▶ **Aim of the exercise**
Wherever the string "showing" appears in the records, return the line that holds it.

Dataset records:
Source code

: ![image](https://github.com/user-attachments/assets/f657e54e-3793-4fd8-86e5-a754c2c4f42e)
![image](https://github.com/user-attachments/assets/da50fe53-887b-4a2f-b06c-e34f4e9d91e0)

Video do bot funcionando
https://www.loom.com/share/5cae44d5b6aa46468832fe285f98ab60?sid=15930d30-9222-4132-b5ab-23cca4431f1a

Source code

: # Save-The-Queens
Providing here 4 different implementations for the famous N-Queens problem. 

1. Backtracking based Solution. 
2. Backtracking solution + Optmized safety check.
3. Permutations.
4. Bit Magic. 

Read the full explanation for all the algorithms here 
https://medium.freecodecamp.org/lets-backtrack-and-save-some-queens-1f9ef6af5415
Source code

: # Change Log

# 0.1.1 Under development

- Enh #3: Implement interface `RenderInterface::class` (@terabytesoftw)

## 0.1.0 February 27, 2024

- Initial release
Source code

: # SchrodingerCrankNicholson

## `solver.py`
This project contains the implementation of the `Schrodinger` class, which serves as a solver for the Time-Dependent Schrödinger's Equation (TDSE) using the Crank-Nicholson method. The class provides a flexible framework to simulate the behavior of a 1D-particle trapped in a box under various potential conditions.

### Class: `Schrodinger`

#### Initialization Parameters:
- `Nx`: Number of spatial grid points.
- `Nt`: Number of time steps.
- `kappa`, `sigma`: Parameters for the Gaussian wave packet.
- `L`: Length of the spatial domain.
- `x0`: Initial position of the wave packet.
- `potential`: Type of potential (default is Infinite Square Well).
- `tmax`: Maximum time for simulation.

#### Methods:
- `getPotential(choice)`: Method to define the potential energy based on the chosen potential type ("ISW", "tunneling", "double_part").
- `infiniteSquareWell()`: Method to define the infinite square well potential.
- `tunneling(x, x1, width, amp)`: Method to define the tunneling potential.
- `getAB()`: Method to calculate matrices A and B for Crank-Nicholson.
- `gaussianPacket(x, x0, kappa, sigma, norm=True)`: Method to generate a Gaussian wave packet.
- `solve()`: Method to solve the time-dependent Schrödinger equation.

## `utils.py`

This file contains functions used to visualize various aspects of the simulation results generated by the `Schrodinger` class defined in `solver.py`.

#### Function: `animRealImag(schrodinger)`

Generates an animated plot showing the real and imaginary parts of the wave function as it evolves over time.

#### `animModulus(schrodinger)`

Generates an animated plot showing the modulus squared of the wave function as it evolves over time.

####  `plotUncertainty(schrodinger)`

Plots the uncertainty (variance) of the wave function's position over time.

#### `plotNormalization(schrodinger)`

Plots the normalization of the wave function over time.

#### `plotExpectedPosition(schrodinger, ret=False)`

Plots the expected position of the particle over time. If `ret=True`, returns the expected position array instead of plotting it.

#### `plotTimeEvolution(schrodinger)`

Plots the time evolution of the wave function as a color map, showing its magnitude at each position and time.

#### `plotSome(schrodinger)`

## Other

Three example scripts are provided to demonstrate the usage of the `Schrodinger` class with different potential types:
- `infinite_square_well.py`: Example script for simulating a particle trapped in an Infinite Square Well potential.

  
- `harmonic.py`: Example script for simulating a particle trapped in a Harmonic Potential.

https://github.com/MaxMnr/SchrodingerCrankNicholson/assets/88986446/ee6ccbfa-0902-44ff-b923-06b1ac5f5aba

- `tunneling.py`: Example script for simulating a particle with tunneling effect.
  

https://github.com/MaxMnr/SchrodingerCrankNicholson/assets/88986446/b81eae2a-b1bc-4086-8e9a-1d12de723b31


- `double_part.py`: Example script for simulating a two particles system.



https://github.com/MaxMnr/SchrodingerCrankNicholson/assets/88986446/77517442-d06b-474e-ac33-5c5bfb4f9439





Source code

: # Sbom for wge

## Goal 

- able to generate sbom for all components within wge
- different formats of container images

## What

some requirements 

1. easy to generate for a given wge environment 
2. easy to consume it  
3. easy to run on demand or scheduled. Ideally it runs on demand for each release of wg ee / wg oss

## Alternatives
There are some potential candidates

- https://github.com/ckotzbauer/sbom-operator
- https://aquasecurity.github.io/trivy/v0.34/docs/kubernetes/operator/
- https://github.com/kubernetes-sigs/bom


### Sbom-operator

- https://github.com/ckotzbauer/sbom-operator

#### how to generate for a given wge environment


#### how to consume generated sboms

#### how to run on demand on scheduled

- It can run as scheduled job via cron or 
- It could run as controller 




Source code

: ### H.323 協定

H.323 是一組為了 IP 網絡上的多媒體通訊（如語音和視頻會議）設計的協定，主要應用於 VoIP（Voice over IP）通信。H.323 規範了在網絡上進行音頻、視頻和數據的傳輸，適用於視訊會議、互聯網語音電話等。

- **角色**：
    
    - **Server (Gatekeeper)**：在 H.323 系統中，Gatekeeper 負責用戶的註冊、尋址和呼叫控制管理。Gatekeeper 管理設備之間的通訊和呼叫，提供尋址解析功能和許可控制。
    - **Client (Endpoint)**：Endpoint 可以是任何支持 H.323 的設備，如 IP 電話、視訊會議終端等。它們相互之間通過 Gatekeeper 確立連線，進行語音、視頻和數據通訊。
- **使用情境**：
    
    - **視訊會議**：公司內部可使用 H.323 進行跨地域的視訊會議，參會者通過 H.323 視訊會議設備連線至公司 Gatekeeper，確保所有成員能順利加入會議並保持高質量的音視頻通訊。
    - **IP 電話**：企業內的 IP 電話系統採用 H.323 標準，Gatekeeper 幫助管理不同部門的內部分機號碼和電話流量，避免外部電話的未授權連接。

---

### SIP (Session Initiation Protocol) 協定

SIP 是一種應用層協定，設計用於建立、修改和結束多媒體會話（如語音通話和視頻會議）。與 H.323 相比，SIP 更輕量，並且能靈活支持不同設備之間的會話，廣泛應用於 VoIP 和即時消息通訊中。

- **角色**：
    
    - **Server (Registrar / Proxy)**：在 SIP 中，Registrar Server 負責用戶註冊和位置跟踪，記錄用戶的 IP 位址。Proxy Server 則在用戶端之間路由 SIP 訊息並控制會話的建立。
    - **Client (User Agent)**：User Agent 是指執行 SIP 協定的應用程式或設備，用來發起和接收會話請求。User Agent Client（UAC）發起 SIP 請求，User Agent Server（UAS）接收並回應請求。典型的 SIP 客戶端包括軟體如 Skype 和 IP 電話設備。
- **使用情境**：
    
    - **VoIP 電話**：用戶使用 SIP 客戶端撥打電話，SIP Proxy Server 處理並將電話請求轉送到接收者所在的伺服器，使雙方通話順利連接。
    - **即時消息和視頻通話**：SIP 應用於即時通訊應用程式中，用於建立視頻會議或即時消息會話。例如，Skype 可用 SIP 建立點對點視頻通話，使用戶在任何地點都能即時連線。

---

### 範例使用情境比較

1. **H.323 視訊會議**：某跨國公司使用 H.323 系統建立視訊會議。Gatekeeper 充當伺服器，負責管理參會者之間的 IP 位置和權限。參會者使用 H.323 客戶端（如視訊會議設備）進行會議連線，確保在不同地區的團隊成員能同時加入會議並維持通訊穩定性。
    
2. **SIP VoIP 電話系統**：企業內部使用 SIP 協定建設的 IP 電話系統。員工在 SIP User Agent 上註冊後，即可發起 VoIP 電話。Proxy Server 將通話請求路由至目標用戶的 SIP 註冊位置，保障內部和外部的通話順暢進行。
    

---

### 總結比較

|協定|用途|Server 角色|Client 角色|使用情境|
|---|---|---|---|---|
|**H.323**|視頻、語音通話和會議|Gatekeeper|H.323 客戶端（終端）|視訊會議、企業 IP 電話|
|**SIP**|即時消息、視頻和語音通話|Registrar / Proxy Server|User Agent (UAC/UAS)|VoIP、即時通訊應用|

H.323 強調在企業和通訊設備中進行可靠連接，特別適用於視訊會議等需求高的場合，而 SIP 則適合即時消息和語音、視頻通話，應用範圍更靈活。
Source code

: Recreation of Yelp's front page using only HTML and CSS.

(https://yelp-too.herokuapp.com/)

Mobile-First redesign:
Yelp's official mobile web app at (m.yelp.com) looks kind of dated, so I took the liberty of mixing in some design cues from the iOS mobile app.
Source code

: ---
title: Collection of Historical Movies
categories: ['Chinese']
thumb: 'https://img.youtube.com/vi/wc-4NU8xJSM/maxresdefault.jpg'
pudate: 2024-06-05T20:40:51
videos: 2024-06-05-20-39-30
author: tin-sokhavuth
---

▶ **Written response**
Generates an animated plot showing the real and imaginary parts of the wave function as it evolves over time.
Generates an animated plot showing the modulus squared of the wave function as it evolves over time.
Plots the time evolution of the wave function as a color map, showing its magnitude at each position and time.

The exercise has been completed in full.